1. Introduction

Zirconium-based alloys have been used in nuclear reactors as fuel cladding for decades. They have excellent technical properties in normal operation, such as low neutron cross-section, excellent irradiation resistance, and acceptable corrosion resistance. However, at high temperatures, contemporary zirconium-based alloys face several challenges, such as low strength, relatively high rates of oxidation, and poor thermal shock resistance. In case of a nuclear reactor accident, such as Loss of Coolant Accident (LOCA), zirconium alloys lose strength above 750°C and oxidation is accelerated with high-pressure steam with temperatures above 700°C, resulting in the generation of hydrogen gas [1]. Since the Fukushima nuclear power plant accident in 2011, researchers have examined the concept of accident-resistant fuel with desired traits such as high strength and oxidation resistance even in case of a severe accident. Extensive research has been conducted on fuel cladding with a low oxidation rate in a steam atmosphere and improved thermo-mechanical properties to develop accident-tolerant fuel cladding [2]. To improve the performance of contemporary cladding systems in case of accidents, new concepts of cladding have been suggested. Refractory metals, including niobium (Nb) and molybdenum (Mo), have been suggested as potential cladding materials because of their high-temperature strength than that of zirconium alloys. Refractory metals exhibit desirable mechanical strengths at elevated temperatures. In Table 1, the mechanical properties of metals and alloys currently under study, such as Mo, and Nb are compared with those of the currently used zirconium alloy.
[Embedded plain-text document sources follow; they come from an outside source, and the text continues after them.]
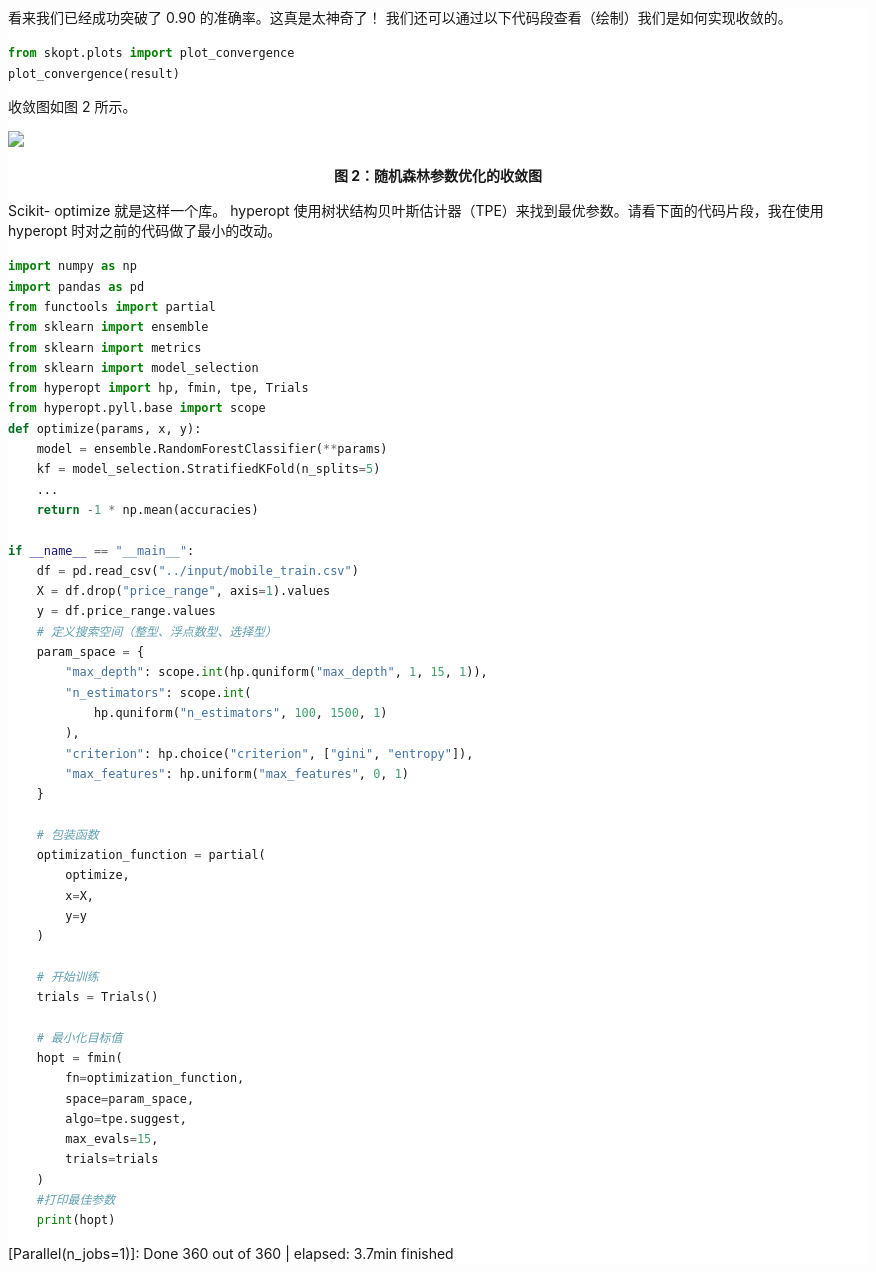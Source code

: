 看来我们已经成功突破了 0.90 的准确率。这真是太神奇了！
我们还可以通过以下代码段查看（绘制）我们是如何实现收敛的。

```python
from skopt.plots import plot_convergence
plot_convergence(result)
```

收敛图如图 2 所示。

![](AAAMLP_page179_image.png)

<p align="center"><b>图 2：随机森林参数优化的收敛图</b> </p>

Scikit- optimize 就是这样一个库。 hyperopt 使用树状结构贝叶斯估计器（TPE）来找到最优参数。请看下面的代码片段，我在使用 hyperopt 时对之前的代码做了最小的改动。

```python
import numpy as np 
import pandas as pd
from functools import partial
from sklearn import ensemble
from sklearn import metrics
from sklearn import model_selection
from hyperopt import hp, fmin, tpe, Trials
from hyperopt.pyll.base import scope 
def optimize(params, x, y):
    model = ensemble.RandomForestClassifier(**params)
    kf = model_selection.StratifiedKFold(n_splits=5)
    ...
    return -1 * np.mean(accuracies)

if __name__ == "__main__": 
    df = pd.read_csv("../input/mobile_train.csv") 
    X = df.drop("price_range", axis=1).values 
    y = df.price_range.values
    # 定义搜索空间（整型、浮点数型、选择型）
    param_space = {
        "max_depth": scope.int(hp.quniform("max_depth", 1, 15, 1)), 
        "n_estimators": scope.int(
            hp.quniform("n_estimators", 100, 1500, 1) 
        ),
        "criterion": hp.choice("criterion", ["gini", "entropy"]), 
        "max_features": hp.uniform("max_features", 0, 1) 
    }
    
    # 包装函数
    optimization_function = partial( 
        optimize,
        x=X, 
        y=y
    )
    
    # 开始训练
    trials = Trials()
    
    # 最小化目标值
    hopt = fmin(
        fn=optimization_function, 
        space=param_space,
        algo=tpe.suggest, 
        max_evals=15, 
        trials=trials
    )
    #打印最佳参数
    print(hopt)
```


[Parallel(n_jobs=1)]: Done 360 out of 360 | elapsed: 3.7min finished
Compared with the zirconium alloy, refractory metals have higher melting points, Young’s moduli, and thermal conductivities. Furthermore, refractory metals, have desirable high-temperature mechanical properties and acceptable neutron absorption cross-section properties because of which they can be considered as candidate materials for accident-resistant fuel-cladding.

2. Materials and Methods

2.1. Refractory metals

To conduct an oxidation test, two representative refractory metals, Mo and Nb, were prepared. Mo has been suggested as a potential cladding material because of its high-temperature strength and high melting point, but it has relatively poor oxidation resistance. Furthermore, Mo shows very destructive oxidation behavior, commonly referred to as “pest oxidation,” in the temperature range 650–750°C. In this range, molybdenum trioxide (MoO₃), which is volatile, is produced as an oxidation product. The need for coating or alloying methods has been suggested if Mo is to be used as a cladding material [3-5]. Nb is also a candidate for use as a cladding material because it retains its strength at high-temperatures and has a high melting point; however, it has weak oxidation resistance at high temperatures, similar to Mo [6-8].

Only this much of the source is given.